Bunu biz söylemiyoruz. 2007 yılında bir ara AKP tarafından Cumhurbaşkanı yapılacağı da gündeme gelen Konyalı Sami Selçuk söylüyor. Peki, Sami Selçuk kimdir? Sami Selçuk, bu ülkenin belli başlı hukukçularından birisidir. Yargıtay Onursal Başkanıdır. İki dönem önce Yargıtay’ı o yönetiyordu çünkü. O, ayrıca bir hukuk profesörüdür. Şu anda Bilkent Üniversitesi’nde öğretim üyesi olarak çalışmaktadır. Açık söylemek gerekirse; Sami Selçuk, söylediklerine itibar edilmesi gereken bir şahsiyettir. Tıpkı Sabih Kanadoğlu ve Vural Savaş gibi…
Prof.

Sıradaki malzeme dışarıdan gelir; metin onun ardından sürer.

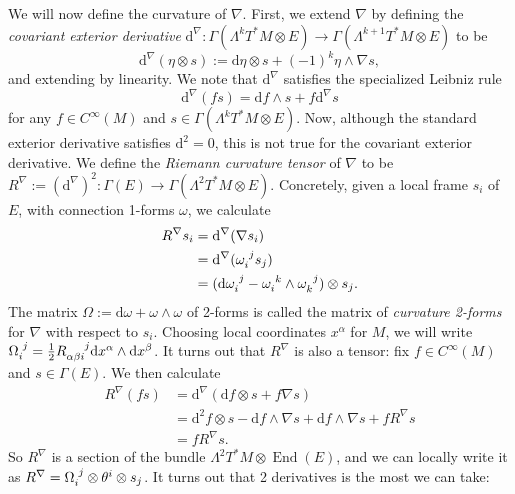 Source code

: \documentclass{book}
\renewcommand{\d}{\mathrm{d}}
\DeclareMathOperator{\End}{\mathrm{End}}
\theoremstyle{definition}
\numberwithin{equation}{section}
\begin{document}
We will now define the curvature of $\nabla$. First, we extend $\nabla$ by defining the \textit{covariant exterior derivative} $\d^\nabla \colon \Gamma(\Lambda^k T^*M \otimes E) \to \Gamma(\Lambda^{k+1} T^*M \otimes E)$ to be 
\begin{equation}
    \d^\nabla(\eta \otimes s) := \d\eta \otimes s + (-1)^k \eta \wedge \nabla s,
\end{equation}
and extending by linearity. We note that $\d^\nabla$ satisfies the specialized Leibniz rule 
\begin{equation}
    \d^\nabla(f s) = \d f \wedge s + f \d^\nabla s
\end{equation}
for any $f \in C^\infty(M)$ and $s \in \Gamma(\Lambda^k T^*M \otimes E)$. Now, although the standard exterior derivative satisfies $\d^2 = 0$, this is not true for the covariant exterior derivative. We define the \textit{Riemann curvature tensor} of $\nabla$ to be $R^\nabla := (\d^\nabla)^2 \colon \Gamma(E) \to \Gamma(\Lambda^2 T^*M \otimes E)$. Concretely, given a local frame $s_i$ of $E$, with connection 1-forms $\omega$, we calculate 
\begin{equation} \begin{aligned}
    R^\nabla s_i &= \d^\nabla(\nabla s_i) \\ 
                 &= \d^\nabla(\tensor{\omega}{_i^j} s_j) \\
                 &= ( \d\tensor{\omega}{_i^j} - \tensor{\omega}{_i^k} \wedge \tensor{\omega}{_k^j}) \otimes s_j.
\end{aligned} \end{equation}
The matrix $\Omega := \d\omega + \omega \wedge \omega$ of 2-forms is called the matrix of \textit{curvature 2-forms} for $\nabla$ with respect to $s_i$. Choosing local coordinates $x^\alpha$ for $M$, we will write $\tensor{\Omega}{_i^j} = \frac{1}{2} \tensor{R}{_\alpha_\beta_i^j} \d x^\alpha \wedge \d x^\beta$. It turns out that $R^\nabla$ is also a tensor: fix $f \in C^\infty(M)$ and $s \in \Gamma(E)$. We then calculate
\begin{equation} \begin{aligned}
    R^\nabla(fs) &= \d^\nabla( \d f \otimes s + f \nabla s ) \\ 
                 &= \d^2 f \otimes s - \d f \wedge \nabla s + \d f \wedge \nabla s + f R^\nabla s \\
                 &= f R^\nabla s.
\end{aligned} \end{equation}
So $R^\nabla$ is a section of the bundle $\Lambda^2 T^*M \otimes \End(E)$, and we can locally write it as $R^\nabla = \tensor{\Omega}{_i^j} \otimes \theta^i \otimes s_j$. It turns out that 2 derivatives is the most we can take:
\end{document}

Dr. Sami Selçuk, “AKP hakkında açılan Kapatma Davası ile ilgili olarak Anayasa Mahkemesi’nin kararı henüz oluşmamıştır” diyerek iddia makamını, yani kapatma davasını açan Başsavcı Abdurrahman Yalçınkaya’yı itiraza ve duruma vaziyet etmeye çağırıyor! Şu sözler kendisine aittir:
“… Oylamaya göre, devlet yardımının kesilmesi yaptırımı ancak dört oyla çıkmıştır. Bu durum karşısında hem mahkemenin yasal biçimde oluşması, hem de toplama kuralı çiğnendiği için oylama butlan (hiçlik) ile sakatlanmış; karar çıkmamıştır. C. Başsavcılığı, karara karşı olağanüstü yollara başvurmalı, bu önemli kararın hukuka uygun biçimde çıkmasını sağlamalıdır. Bu süreç işlemedikçe devlet yardımının kesilmesi yaptırımı uygulanamaz. Unutmayalım. Hukuk zar atmaz.”(bkz. Sami Selçuk, “Oylama geçersiz; karar çıkmamıştır” başlıklı makalesi, Star Gazetesi, 01.08.2008).
***
Bu yazımızda asıl üzerinde durmak istediğimiz konu bu değil elbette. Ancak bu konu, gündemin diğer konuları için bir örtü görevi gördüğü için mecburen değinmek zorunda kaldık. Üzerinde asıl durmak istediğimiz konu Radovan Karadziç’tir. Daha doğrusu onun bazı sözleri.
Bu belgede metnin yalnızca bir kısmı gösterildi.